Quienes concretan esos cambios de realidad son los ejecutores: una casta de indeseables, porque ellos son quienes, finalmente, ejecutan las alteraciones en el tiempo. “El fin de la eternidad” tiene por protagonista a uno de ellos: Harlan. Un hombre entregado por completo a su tarea hasta que se cruza con un hecho fortuito: el amor por una mujer. En un cambio de realidad pronto a concretarse, esa mujer dejará de existir. Y Harlan comenzará a perpetrar toda clase de deslealtades y crímenes para preservarla.

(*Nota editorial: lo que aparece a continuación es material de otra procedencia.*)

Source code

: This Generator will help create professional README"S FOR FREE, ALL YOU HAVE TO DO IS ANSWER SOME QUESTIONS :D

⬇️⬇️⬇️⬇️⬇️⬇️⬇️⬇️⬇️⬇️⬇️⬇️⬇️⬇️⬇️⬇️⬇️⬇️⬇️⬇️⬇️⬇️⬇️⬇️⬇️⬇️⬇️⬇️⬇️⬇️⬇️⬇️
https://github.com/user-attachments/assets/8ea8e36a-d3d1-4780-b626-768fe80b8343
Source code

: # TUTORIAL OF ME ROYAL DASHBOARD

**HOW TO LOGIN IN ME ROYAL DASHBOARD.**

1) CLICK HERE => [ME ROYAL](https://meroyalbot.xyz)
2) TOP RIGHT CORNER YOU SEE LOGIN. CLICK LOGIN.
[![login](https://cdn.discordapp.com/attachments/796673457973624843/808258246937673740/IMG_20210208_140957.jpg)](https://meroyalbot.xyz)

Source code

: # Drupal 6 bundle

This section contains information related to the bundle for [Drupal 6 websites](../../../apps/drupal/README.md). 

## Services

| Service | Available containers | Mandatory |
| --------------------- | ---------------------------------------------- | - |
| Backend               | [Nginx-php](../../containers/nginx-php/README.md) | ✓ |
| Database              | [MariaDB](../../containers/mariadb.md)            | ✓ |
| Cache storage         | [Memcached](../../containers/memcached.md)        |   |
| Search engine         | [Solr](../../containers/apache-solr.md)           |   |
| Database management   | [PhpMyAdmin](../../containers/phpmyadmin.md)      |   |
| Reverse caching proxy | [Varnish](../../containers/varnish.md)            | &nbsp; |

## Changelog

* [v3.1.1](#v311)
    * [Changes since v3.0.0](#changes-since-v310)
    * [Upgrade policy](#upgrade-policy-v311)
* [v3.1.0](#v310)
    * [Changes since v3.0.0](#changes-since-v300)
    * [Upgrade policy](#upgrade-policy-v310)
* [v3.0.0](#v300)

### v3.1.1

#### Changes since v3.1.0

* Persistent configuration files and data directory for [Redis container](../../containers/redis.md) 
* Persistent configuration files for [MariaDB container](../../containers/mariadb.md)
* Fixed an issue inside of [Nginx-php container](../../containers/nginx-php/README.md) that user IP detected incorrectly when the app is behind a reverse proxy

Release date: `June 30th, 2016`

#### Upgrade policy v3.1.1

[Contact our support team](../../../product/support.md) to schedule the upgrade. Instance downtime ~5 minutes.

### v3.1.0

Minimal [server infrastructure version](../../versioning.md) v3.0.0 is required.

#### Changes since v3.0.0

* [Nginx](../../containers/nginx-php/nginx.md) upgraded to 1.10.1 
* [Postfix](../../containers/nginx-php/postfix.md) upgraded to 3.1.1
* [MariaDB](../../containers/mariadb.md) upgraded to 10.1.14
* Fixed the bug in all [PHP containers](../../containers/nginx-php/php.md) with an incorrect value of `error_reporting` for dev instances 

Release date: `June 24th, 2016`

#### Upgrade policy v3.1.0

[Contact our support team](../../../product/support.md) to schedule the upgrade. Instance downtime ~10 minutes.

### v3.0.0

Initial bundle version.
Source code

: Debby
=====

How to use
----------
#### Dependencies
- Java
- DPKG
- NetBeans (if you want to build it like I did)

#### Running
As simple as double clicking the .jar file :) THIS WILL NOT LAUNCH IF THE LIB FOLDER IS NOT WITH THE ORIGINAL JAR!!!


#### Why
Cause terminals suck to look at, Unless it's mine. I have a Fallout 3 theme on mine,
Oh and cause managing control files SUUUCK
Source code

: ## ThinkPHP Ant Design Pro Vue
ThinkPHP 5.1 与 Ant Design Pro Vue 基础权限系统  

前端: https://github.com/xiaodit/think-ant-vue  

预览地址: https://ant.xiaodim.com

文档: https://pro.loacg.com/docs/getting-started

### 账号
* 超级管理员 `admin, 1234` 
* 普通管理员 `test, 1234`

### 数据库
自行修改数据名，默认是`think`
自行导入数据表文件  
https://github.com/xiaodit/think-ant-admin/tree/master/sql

En ese ínterin descubrirá un secreto descomunal: la “Eternidad” se ha creado a sí misma. El análisis matemático y la teoría de campo temporal que la sustenta son introducidos en el siglo 20 por uno de los miembros de la organización, deliberadamente enviado allí para tal fin.
Nada de esto sería un conflicto para Harlan salvo por un detalle: la mujer de la que se enamoró viene de los “siglos ocultos”, el lejano futuro donde los “eternos” no consiguen penetrar. Ella le revela que para cuando salen a la conquista del espacio, la galaxia ya está colonizada por otras especies: aunque la humanidad es de civilizaciones las más antiguas, la “Eternidad” demoró la exploración espacial, en nombre incluso de evitar conflictos bélicos. La Tierra, entonces, deviene prisión de la humanidad, que terminará extinguiéndose. Así que Harlan deberá elegir entre su deber como “eterno” o como “humano”. Entre esa mujer y la gran organización pantemporal.
En todo caso, lo que une a la novela “El fin de la eternidad” con la zaga de la “Fundación”, con los cuentos de Yo, robot, con la “serie de los robots” y con la historia misma de las civilizaciones antiguas es una suerte de metafísica trascendental: la humanidad no puede ser librada de sus males. Ni de sus guerras. Ni de sus períodos de decadentismo. Ni de sus tragedias. Ese es, en las distintas historias de Asimov, el precio del progreso. El desafío no es conjurar las calamidades, sino sobrevivirlas y aprender cómo evitar, sin intervenciones “sobretemporales” (y por tanto sobrenaturales), que se repitan. “La parte más triste de la vida en este momento es que la ciencia reúne el conocimiento más rápidamente de lo que la sociedad reúne la sabiduría”, anotó Asimov.
La eternidad de esa constante sí que merecería un final.